Information provided Start Marker

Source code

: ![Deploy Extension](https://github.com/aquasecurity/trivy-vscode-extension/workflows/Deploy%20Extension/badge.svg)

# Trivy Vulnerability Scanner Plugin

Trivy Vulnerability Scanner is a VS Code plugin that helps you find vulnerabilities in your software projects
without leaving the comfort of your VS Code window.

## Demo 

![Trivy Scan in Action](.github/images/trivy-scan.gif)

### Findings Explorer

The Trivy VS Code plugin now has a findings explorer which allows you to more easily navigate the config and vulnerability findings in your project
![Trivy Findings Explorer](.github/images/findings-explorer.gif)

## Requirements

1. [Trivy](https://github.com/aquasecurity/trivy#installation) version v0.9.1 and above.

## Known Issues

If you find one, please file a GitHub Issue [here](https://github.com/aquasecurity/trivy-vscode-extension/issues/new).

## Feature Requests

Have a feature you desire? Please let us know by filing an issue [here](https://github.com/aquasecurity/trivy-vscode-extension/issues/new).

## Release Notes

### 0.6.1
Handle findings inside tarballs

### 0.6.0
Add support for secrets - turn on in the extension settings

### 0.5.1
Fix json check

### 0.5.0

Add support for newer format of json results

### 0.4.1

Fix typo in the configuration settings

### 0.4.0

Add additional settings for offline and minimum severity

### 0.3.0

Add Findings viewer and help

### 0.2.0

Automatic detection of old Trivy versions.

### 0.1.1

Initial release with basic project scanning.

Information provided End Marker

* What to work on *
When you retype the data above, start at its first line, stop after the line containing "### Findings Explorer", and leave out everything else.

* Result *
Source code

: ![Deploy Extension](https://github.com/aquasecurity/trivy-vscode-extension/workflows/Deploy%20Extension/badge.svg)

# Trivy Vulnerability Scanner Plugin

Trivy Vulnerability Scanner is a VS Code plugin that helps you find vulnerabilities in your software projects
without leaving the comfort of your VS Code window.

## Demo 

![Trivy Scan in Action](.github/images/trivy-scan.gif)

### Findings Explorer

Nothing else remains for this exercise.